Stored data

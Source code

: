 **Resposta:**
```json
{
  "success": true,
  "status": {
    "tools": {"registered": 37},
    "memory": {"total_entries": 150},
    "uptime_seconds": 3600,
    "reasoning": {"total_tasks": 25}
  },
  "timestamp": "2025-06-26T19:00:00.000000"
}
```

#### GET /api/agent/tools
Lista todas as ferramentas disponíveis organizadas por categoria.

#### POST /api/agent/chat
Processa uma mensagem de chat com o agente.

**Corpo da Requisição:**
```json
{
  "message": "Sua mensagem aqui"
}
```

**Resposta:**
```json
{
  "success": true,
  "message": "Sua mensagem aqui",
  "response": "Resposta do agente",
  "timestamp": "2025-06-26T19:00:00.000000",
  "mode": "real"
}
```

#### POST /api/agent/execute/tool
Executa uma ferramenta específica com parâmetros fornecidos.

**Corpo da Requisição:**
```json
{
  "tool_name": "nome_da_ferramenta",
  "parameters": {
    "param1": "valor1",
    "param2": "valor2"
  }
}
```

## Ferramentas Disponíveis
* * *
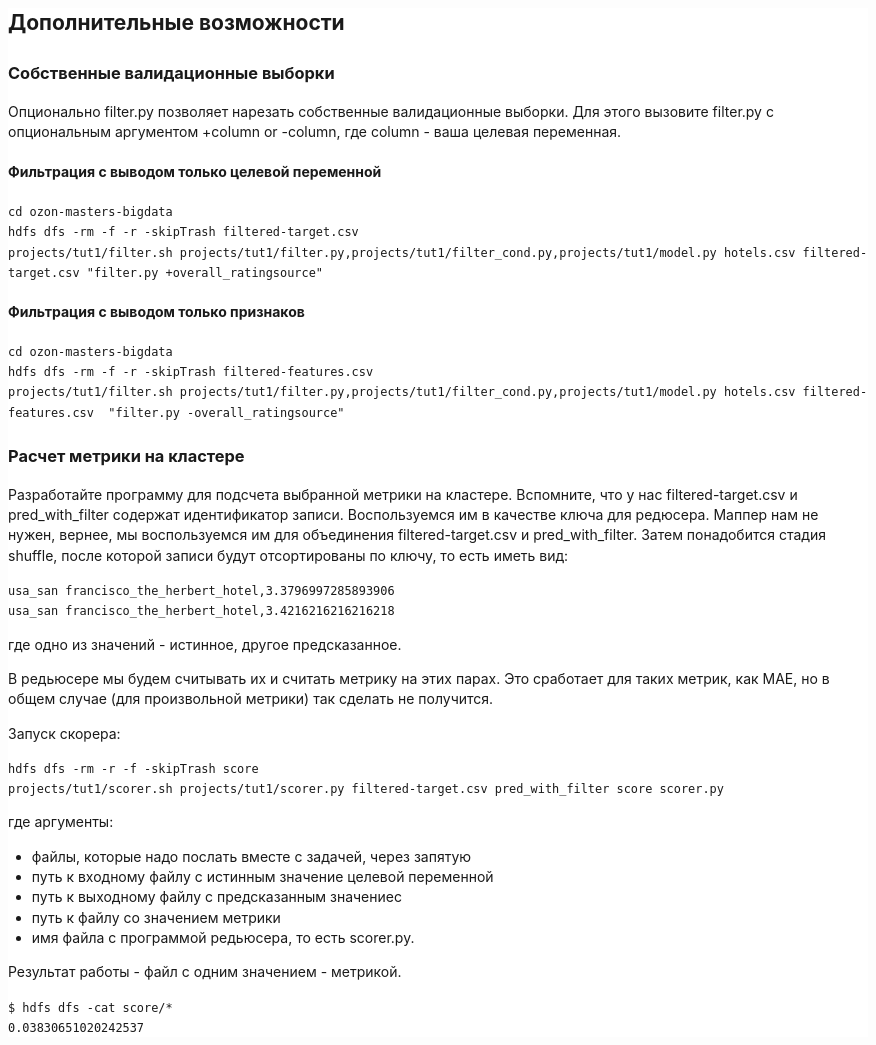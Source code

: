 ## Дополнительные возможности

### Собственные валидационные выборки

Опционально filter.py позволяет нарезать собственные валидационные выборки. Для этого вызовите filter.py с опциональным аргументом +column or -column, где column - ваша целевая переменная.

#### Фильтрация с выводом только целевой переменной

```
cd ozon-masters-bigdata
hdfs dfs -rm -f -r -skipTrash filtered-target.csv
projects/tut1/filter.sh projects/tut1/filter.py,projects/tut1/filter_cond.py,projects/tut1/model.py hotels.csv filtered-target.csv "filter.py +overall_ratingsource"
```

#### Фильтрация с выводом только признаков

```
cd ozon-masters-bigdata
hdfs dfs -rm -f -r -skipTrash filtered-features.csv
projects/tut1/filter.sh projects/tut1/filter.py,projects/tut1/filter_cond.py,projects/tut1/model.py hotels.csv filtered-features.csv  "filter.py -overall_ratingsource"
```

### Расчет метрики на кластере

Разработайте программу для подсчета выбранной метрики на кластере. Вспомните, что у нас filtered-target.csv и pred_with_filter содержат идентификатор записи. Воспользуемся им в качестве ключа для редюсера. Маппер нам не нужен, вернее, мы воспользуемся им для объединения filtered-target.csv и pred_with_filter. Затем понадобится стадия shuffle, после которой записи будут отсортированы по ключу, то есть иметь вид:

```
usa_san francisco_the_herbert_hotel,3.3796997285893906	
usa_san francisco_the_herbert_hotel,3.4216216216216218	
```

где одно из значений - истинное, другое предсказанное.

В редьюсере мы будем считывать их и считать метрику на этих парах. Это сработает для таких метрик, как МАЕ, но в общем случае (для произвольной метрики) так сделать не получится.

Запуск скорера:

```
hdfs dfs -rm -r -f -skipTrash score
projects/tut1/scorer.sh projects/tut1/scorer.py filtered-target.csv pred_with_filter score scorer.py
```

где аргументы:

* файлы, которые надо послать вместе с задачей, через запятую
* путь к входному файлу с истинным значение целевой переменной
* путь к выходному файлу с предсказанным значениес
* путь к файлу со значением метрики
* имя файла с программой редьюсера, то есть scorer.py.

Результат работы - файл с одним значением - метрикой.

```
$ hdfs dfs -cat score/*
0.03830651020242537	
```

◆ WHAT IS REQUIRED ◆
Count every line above that includes the string "tools", and answer with the count only.

◆ REPLY ◆
2